(Stored data entries)
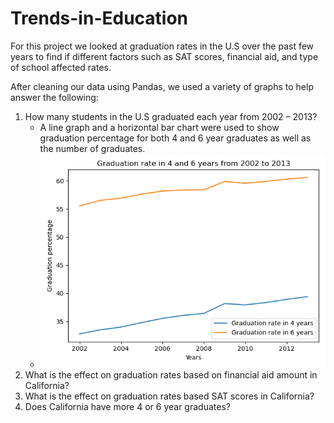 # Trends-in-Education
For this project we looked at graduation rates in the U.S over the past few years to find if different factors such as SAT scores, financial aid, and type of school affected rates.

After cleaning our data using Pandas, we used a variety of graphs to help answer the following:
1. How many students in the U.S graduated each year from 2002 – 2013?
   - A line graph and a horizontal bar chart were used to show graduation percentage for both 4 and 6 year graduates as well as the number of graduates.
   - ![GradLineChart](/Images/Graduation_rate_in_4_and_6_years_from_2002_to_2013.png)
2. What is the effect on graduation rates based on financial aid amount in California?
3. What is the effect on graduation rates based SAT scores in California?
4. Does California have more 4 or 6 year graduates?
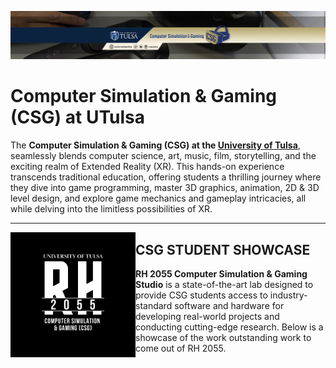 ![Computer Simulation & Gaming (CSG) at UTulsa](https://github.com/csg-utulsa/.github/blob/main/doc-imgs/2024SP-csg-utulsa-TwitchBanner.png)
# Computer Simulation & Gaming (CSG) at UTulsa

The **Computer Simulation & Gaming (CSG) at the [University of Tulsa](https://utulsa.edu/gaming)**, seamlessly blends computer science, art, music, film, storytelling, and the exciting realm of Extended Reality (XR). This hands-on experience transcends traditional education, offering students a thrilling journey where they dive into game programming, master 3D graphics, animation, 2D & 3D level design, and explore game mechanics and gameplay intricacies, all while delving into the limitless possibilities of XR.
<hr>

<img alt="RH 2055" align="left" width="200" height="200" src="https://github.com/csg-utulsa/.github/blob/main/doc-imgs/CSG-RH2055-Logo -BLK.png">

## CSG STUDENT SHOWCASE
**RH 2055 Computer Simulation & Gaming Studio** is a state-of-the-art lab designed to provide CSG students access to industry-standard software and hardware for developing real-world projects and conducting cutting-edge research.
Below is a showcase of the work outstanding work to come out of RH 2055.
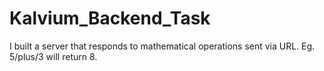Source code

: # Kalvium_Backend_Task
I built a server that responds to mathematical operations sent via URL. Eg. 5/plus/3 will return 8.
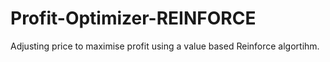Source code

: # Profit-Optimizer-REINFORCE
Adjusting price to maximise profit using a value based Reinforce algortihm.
--
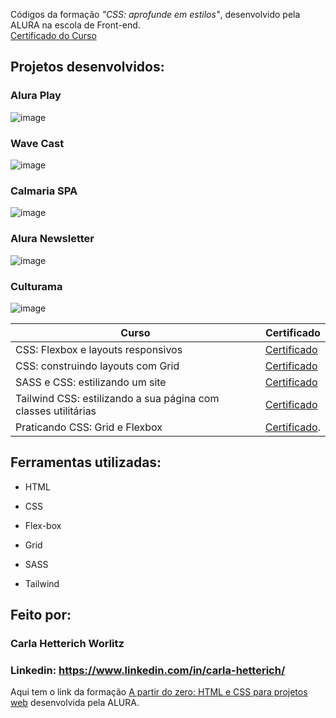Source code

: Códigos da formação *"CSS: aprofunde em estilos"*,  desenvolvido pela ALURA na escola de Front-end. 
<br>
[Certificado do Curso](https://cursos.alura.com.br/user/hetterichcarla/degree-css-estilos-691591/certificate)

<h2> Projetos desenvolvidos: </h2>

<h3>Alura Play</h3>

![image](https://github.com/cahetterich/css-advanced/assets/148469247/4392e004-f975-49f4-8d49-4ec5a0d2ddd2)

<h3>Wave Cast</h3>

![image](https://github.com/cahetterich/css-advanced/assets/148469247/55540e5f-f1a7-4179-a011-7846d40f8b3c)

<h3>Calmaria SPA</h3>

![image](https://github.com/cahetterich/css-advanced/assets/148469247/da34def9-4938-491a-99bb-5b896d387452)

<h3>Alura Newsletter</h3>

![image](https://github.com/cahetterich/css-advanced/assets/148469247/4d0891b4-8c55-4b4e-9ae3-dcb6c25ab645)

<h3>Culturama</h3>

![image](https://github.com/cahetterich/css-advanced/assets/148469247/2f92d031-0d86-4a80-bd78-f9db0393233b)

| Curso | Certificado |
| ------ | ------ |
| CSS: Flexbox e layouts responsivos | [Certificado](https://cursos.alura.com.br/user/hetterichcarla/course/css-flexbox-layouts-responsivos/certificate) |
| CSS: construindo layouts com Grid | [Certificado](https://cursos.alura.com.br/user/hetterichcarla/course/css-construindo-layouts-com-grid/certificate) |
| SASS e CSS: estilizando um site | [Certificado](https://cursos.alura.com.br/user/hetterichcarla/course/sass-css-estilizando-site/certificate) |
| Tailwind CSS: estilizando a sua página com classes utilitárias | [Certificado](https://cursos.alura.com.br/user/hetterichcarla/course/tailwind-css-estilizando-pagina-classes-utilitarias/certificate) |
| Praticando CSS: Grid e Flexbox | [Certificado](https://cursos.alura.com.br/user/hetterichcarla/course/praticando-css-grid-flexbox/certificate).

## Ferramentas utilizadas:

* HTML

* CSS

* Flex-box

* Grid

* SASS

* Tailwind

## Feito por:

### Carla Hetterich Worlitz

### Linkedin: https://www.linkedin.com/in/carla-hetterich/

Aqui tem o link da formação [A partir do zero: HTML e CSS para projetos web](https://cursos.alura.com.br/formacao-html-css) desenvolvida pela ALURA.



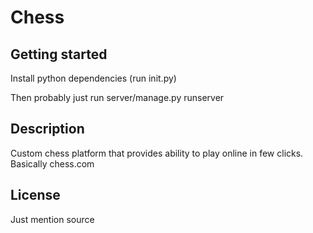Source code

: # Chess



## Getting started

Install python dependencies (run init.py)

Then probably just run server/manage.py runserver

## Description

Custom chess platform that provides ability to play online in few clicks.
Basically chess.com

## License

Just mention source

__DIRECTIONS__. Each line that contains the string "SASS" should be copied from the data above.

__SOLUTION TO THE PROBLEM__.
| SASS e CSS: estilizando um site | [Certificado](https://cursos.alura.com.br/user/hetterichcarla/course/sass-css-estilizando-site/certificate) |
* SASS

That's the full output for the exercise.